FORT LARAMIE – 150 years ago, Native American tribes from across the region came together at Fort Laramie to sign the 1868 treaty, in hopes it would bring peace to the region for the settlers and the Plains Indians. 

The document, which came to be known 1868 Treaty of Fort Laramie, included the Back Hills of South Dakota as exclusive use as part of the Great Sioux Reservation and recognizing the sovereignty of the Lakota Nation ending the conflict with Red Cloud. It also established rules and regulations that were supposed to govern treatment of and interactions with the indigenous peoples across the country.

On Saturday, these same tribes gathered at the spot their ancestors did to express their anger at the treatment of the nations of the people of the plains, to search for answers to their fight for what was once theirs and the government deeded to them, only to let it be taken away.

Speakers from each of the Nations spoke to all the peoples, including 300 braves who rode their ponies to the ceremony to show their unity as a people. 

Harold Frazer, from the Cheyenne River Lakota Sioux, rode with the 300 to the Fort Laramie site and spoke to the people: “Before the treaty we had (natural) law and when the treaties came, we started living under man made law. These laws are no good for our people. I carry this staff to remind me that I am a warrior for our people. What is disappointing, is to come all this way by horseback not to see President Trump or Secretary of Interior Ryan Zinke here.”

While emotions did run high, some who spoke also issued pleas for peace.

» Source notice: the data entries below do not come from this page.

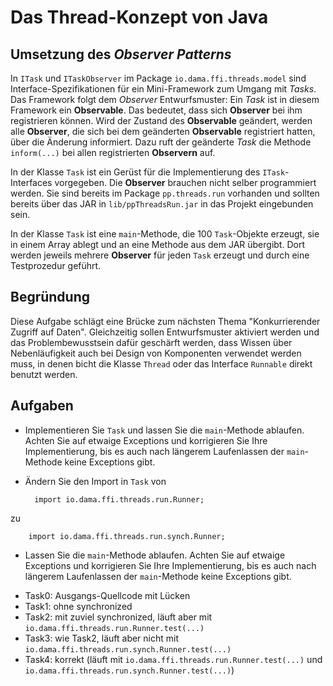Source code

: # Das Thread-Konzept von Java #

## Umsetzung des _Observer Patterns_ ##

In ``ITask`` und ``ITaskObserver`` im Package ``io.dama.ffi.threads.model`` sind Interface-Spezifikationen für ein Mini-Framework zum Umgang mit _Tasks_. Das Framework folgt dem _Observer_ Entwurfsmuster: Ein _Task_ ist in diesem Framework ein **Observable**. Das bedeutet, dass sich **Observer** bei ihm registrieren können. Wird der Zustand des **Observable** geändert, werden alle **Observer**, die sich bei dem geänderten **Observable** registriert hatten, über die Änderung informiert. Dazu ruft der geänderte _Task_ die Methode ``inform(...)`` bei allen registrierten **Observern** auf.

In der Klasse ``Task`` ist ein Gerüst für die Implementierung des ``ITask``-Interfaces vorgegeben. Die **Observer** brauchen nicht selber programmiert werden. Sie sind bereits im Package ``pp.threads.run`` vorhanden und sollten bereits über das JAR in ``lib/ppThreadsRun.jar`` in das Projekt eingebunden sein.

In der Klasse ``Task`` ist eine ``main``-Methode, die 100 ``Task``-Objekte erzeugt, sie in einem Array ablegt und an eine Methode aus dem JAR übergibt. Dort werden jeweils mehrere **Observer** für jeden ``Task`` erzeugt und durch eine Testprozedur geführt.

## Begründung ##

Diese Aufgabe schlägt eine Brücke zum nächsten Thema "Konkurrierender Zugriff auf Daten". Gleichzeitig sollen Entwurfsmuster aktiviert werden und das Problembewusstsein dafür geschärft werden, dass Wissen über Nebenläufigkeit auch bei Design von Komponenten verwendet werden muss, in denen bicht die Klasse ``Thread`` oder das Interface ``Runnable`` direkt benutzt werden.

## Aufgaben ##

* Implementieren Sie ``Task`` und lassen Sie die ``main``-Methode ablaufen. Achten Sie auf etwaige Exceptions und korrigieren Sie Ihre Implementierung, bis es auch nach längerem Laufenlassen der ``main``-Methode keine Exceptions gibt.
* Ändern Sie den Import in ``Task`` von 

		import io.dama.ffi.threads.run.Runner;

zu 

		import io.dama.ffi.threads.run.synch.Runner;

* Lassen Sie die ``main``-Methode ablaufen. Achten Sie auf etwaige Exceptions und korrigieren Sie Ihre Implementierung, bis es auch nach längerem Laufenlassen der ``main``-Methode keine Exceptions gibt.

- Task0: Ausgangs-Quellcode mit Lücken
- Task1: ohne synchronized
- Task2: mit zuviel synchronized, läuft aber mit ``io.dama.ffi.threads.run.Runner.test(...)`` 
- Task3: wie Task2, läuft aber nicht mit ``io.dama.ffi.threads.run.synch.Runner.test(...)``
- Task4: korrekt (läuft mit ``io.dama.ffi.threads.run.Runner.test(...)`` und ``io.dama.ffi.threads.run.synch.Runner.test(...)``)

“Hundreds of us have traveled thousands of miles to come here on this day, and a momentous day it is,” said Roy Brown, Tribal Chairman of the Northern Arapaho. “Early today I sat in the sun. I wanted to get a better understanding of what my ancestors went through, what they were feeling a 150 years ago

“I sat there with the rays of the sun shining down on me and I listened,” he said. “I know they felt anguish. This was not our first time, we have suffered through this before. I know they were frustrated, they were angry, but through all of that there was hope. They sat here with hundreds from the other tribes hoping for a better future for their children. Through the hope came resiliency and courage. It is through those things that we can say we are still here.”

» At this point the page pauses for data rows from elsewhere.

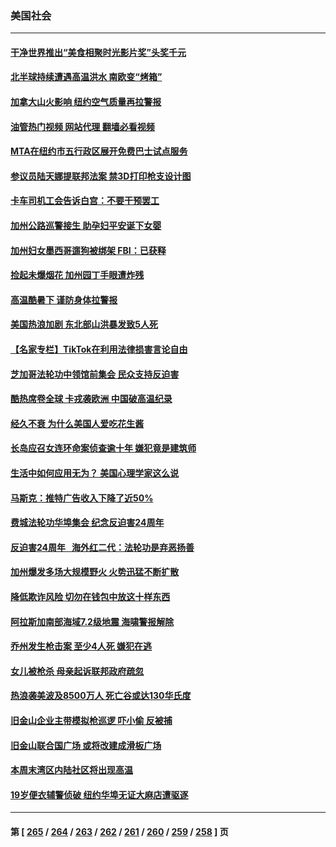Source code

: ### 美国社会
---
#### [干净世界推出“美食相聚时光影片奖”头奖千元](../../pages/ncid1078160/n14037035.md?07190445) 
#### [北半球持续遭遇高温洪水 南欧变“烤箱”](../../pages/ncid1078160/n14036800.md?07190445) 
#### [加拿大山火影响 纽约空气质量再拉警报](../../pages/ncid1078160/n14036534.md?07190445) 
#### [油管热门视频 网站代理 翻墙必看视频](http://138.2.39.72:81/youtube.html?epic-marker?07190445)
#### [MTA在纽约市五行政区展开免费巴士试点服务](../../pages/ncid1078160/n14036532.md?07190445) 
#### [参议员陆天娜提联邦法案 禁3D打印枪支设计图](../../pages/ncid1078160/n14036518.md?07190445) 
#### [卡车司机工会告诉白宫：不要干预罢工](../../pages/ncid1078160/n14036474.md?07190445) 
#### [加州公路巡警接生 助孕妇平安诞下女婴](../../pages/ncid1078160/n14036499.md?07190445) 
#### [加州妇女墨西哥遛狗被绑架 FBI：已获释](../../pages/ncid1078160/n14036490.md?07190445) 
#### [捡起未爆烟花 加州园丁手眼遭炸残](../../pages/ncid1078160/n14036478.md?07190445) 
#### [高温酷暑下 谨防身体拉警报](../../pages/ncid1078160/n14036467.md?07190445) 
#### [美国热浪加剧 东北部山洪暴发致5人死](../../pages/ncid1078160/n14036284.md?07190445) 
#### [【名家专栏】TikTok在利用法律损害言论自由](../../pages/ncid1078160/n14029633.md?07190445) 
#### [芝加哥法轮功中领馆前集会 民众支持反迫害](../../pages/ncid1078160/n14036143.md?07190445) 
#### [酷热席卷全球 卡戎袭欧洲 中国破高温纪录](../../pages/ncid1078160/n14036110.md?07190445) 
#### [经久不衰 为什么美国人爱吃花生酱](../../pages/ncid1078160/n14035810.md?07190445) 
#### [长岛应召女连环命案侦查逾十年 嫌犯竟是建筑师](../../pages/ncid1078160/n14035868.md?07190445) 
#### [生活中如何应用无为？ 美国心理学家这么说](../../pages/ncid1078160/n14035318.md?07190445) 
#### [马斯克：推特广告收入下降了近50%](../../pages/ncid1078160/n14035667.md?07190445) 
#### [费城法轮功华埠集会 纪念反迫害24周年](../../pages/ncid1078160/n14035656.md?07190445) 
#### [反迫害24周年   海外红二代：法轮功是弃恶扬善](../../pages/ncid1078160/n14035637.md?07190445) 
#### [加州爆发多场大规模野火 火势迅猛不断扩散](../../pages/ncid1078160/n14035621.md?07190445) 
#### [降低欺诈风险 切勿在钱包中放这十样东西](../../pages/ncid1078160/n14035589.md?07190445) 
#### [阿拉斯加南部海域7.2级地震 海啸警报解除](../../pages/ncid1078160/n14035370.md?07190445) 
#### [乔州发生枪击案 至少4人死 嫌犯在逃](../../pages/ncid1078160/n14035020.md?07190445) 
#### [女儿被枪杀 母亲起诉联邦政府疏忽](../../pages/ncid1078160/n14034916.md?07190445) 
#### [热浪袭美波及8500万人 死亡谷或达130华氏度](../../pages/ncid1078160/n14034889.md?07190445) 
#### [旧金山企业主带模拟枪巡逻 吓小偷 反被捕](../../pages/ncid1078160/n14034741.md?07190445) 
#### [旧金山联合国广场 或将改建成滑板广场](../../pages/ncid1078160/n14034725.md?07190445) 
#### [本周末湾区内陆社区将出现高温](../../pages/ncid1078160/n14034678.md?07190445) 
#### [19岁便衣辅警侦破 纽约华埠无证大麻店遭驱逐](../../pages/ncid1078160/n14034657.md?07190445) 

---
#### 第 [ [265](./265.md?07190445) / [264](./264.md?07190445) / [263](./263.md?07190445) / [262](./262.md?07190445) / [261](./261.md?07190445) / [260](./260.md?07190445) / [259](./259.md?07190445) / [258](./258.md?07190445) ] 页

An important aspect of the gathering was education. Wyoming Gov. Matt Mead, one of several local, state and federal dignitaries who also spoke during the opening ceremony Saturday, noted positive steps that have been, and are being, taken to address wrongs of the past.

In the 2017 legislative session, one item passed and signed by Mead was the Indian Education for All Act, which adds the history of the Native Tribes to the curriculum for all Wyoming schools.

“This is a historic event,” Mead said following the ceremony. “The speakers all had different feelings about the treaty, which the U.S. entered in to and broke.

“I heard anger, I heard frustration, but I also heard the prayers for all of us,” he said. “The learning process will lend itself well to solutions for the future.”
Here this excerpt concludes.